=== Section Start ===

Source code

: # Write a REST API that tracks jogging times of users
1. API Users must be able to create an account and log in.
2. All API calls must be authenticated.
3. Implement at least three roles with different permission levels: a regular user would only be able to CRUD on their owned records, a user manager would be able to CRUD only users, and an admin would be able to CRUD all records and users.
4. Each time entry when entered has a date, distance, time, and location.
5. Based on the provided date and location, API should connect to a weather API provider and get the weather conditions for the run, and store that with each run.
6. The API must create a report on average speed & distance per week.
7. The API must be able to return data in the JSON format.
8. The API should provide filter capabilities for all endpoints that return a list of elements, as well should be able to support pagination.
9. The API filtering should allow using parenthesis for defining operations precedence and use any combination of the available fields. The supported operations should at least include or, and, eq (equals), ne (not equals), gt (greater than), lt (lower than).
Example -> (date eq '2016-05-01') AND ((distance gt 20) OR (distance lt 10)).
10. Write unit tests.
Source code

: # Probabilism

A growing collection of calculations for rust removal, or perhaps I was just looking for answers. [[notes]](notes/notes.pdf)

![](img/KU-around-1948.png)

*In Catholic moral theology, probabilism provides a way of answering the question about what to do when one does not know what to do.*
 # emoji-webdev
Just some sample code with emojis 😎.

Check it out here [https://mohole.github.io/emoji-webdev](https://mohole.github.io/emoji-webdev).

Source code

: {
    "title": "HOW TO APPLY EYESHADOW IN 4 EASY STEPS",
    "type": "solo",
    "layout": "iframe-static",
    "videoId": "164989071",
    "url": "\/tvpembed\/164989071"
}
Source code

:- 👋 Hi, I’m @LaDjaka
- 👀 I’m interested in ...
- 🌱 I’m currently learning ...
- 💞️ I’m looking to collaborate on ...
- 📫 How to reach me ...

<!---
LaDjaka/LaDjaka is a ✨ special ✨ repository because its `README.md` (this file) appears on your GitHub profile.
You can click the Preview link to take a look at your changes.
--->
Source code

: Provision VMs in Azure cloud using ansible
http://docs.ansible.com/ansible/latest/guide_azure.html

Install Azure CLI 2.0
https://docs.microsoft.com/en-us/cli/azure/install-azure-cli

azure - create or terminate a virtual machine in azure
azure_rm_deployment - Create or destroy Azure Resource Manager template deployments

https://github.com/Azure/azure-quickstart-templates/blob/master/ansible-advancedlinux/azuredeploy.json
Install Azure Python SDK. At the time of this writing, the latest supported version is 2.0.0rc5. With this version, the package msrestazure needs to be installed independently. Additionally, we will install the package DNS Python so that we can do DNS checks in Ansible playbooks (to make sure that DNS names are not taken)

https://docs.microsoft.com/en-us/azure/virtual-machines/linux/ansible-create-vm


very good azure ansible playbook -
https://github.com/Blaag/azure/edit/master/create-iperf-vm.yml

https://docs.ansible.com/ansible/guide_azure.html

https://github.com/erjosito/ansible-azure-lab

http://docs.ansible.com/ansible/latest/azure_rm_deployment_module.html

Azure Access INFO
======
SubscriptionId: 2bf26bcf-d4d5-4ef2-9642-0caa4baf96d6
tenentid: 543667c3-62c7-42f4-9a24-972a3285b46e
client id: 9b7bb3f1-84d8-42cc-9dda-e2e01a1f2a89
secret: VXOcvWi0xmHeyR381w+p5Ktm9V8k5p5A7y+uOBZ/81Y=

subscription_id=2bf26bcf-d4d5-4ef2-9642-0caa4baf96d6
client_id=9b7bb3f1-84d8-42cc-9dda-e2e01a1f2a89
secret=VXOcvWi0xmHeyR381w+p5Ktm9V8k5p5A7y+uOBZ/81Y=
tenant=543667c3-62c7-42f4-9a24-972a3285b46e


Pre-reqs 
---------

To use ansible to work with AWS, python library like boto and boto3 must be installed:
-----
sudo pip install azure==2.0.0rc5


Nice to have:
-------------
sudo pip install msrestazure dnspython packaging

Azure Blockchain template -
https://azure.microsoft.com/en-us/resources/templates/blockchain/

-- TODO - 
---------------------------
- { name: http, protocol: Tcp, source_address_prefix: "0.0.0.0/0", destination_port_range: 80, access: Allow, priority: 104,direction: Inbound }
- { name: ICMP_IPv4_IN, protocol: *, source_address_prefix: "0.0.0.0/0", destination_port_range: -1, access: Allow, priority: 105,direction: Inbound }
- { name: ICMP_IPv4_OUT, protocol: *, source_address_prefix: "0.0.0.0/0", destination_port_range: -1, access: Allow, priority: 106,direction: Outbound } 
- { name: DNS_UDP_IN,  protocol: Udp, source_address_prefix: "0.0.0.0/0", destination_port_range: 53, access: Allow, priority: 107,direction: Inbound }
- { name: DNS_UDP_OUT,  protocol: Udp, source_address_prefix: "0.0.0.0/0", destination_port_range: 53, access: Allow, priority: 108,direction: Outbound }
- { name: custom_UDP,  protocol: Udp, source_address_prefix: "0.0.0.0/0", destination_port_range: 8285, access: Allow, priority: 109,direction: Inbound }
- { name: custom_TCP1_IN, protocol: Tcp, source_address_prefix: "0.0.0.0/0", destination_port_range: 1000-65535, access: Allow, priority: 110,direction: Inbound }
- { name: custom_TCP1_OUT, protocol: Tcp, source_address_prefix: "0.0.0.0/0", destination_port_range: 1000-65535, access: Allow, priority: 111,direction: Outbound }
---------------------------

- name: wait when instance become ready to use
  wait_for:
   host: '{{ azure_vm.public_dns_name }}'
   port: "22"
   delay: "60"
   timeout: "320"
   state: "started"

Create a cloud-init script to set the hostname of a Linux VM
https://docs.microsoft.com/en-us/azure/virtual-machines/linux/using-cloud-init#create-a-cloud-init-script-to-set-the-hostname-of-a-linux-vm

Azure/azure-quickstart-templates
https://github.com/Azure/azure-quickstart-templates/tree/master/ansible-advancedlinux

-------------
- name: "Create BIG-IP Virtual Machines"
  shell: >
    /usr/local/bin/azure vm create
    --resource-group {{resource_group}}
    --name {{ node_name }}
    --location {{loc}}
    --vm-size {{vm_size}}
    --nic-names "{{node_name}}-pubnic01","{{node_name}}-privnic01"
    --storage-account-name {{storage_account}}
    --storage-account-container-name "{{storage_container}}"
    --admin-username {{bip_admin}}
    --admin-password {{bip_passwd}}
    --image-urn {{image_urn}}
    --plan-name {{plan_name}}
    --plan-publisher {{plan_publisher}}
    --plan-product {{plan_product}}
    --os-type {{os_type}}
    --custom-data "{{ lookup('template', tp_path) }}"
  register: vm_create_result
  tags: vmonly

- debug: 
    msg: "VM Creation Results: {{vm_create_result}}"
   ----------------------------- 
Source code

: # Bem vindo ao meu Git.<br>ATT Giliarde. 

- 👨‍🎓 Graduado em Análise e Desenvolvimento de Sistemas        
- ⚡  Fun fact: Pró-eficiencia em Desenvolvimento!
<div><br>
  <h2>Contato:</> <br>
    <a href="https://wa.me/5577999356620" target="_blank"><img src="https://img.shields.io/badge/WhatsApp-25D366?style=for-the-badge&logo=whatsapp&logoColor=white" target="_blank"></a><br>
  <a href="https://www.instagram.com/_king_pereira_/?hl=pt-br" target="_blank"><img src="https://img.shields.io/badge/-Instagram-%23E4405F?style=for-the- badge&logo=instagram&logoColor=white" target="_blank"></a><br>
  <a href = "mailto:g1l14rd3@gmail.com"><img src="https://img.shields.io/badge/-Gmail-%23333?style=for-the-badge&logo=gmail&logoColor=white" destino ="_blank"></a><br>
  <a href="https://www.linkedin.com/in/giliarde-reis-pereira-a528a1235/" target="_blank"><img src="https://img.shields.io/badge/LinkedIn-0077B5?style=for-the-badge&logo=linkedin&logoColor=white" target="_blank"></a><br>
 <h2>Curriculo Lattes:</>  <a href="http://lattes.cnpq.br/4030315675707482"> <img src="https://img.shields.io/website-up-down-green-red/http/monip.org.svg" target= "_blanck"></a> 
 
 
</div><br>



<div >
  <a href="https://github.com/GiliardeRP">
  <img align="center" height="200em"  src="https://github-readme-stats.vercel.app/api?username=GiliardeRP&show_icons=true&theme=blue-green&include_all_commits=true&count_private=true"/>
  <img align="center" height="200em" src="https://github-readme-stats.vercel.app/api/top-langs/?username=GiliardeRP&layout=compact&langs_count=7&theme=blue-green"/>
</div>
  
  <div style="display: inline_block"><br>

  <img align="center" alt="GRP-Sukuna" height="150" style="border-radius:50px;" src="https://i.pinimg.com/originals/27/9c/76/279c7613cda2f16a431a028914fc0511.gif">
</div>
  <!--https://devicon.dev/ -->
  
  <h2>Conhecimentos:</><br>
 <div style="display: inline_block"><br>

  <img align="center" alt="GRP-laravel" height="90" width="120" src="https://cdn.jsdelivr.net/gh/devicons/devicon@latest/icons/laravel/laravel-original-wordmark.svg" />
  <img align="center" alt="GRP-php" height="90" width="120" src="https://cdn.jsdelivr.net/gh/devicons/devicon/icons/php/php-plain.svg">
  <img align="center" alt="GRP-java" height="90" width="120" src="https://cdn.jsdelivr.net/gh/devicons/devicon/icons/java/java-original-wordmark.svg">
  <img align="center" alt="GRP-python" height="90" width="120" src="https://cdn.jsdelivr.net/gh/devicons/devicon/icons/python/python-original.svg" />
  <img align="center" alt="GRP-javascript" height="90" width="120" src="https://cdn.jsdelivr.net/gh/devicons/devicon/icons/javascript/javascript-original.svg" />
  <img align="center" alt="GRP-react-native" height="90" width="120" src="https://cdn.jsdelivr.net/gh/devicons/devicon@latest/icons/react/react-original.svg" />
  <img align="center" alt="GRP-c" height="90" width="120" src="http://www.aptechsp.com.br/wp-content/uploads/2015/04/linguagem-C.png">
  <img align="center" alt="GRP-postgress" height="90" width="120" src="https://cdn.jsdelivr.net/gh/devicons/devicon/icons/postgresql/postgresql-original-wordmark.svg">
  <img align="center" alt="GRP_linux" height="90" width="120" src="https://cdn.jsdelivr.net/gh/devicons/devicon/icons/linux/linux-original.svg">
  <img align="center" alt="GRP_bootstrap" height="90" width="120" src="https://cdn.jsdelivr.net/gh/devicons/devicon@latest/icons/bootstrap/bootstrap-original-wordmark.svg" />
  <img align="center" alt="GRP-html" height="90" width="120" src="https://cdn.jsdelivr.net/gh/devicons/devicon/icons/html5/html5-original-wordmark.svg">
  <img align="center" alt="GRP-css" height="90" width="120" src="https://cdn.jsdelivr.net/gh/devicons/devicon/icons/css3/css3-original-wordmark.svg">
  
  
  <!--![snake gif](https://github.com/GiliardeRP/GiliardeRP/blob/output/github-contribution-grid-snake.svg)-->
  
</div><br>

=== Section End ===

*WHAT IS REQUIRED*
Write out every line from the data above that includes "white".

*OUTPUT OF THE TASK*
    <a href="https://wa.me/5577999356620" target="_blank"><img src="https://img.shields.io/badge/WhatsApp-25D366?style=for-the-badge&logo=whatsapp&logoColor=white" target="_blank"></a><br>
  <a href="https://www.instagram.com/_king_pereira_/?hl=pt-br" target="_blank"><img src="https://img.shields.io/badge/-Instagram-%23E4405F?style=for-the- badge&logo=instagram&logoColor=white" target="_blank"></a><br>
  <a href = "mailto:g1l14rd3@gmail.com"><img src="https://img.shields.io/badge/-Gmail-%23333?style=for-the-badge&logo=gmail&logoColor=white" destino ="_blank"></a><br>
  <a href="https://www.linkedin.com/in/giliarde-reis-pereira-a528a1235/" target="_blank"><img src="https://img.shields.io/badge/LinkedIn-0077B5?style=for-the-badge&logo=linkedin&logoColor=white" target="_blank"></a><br>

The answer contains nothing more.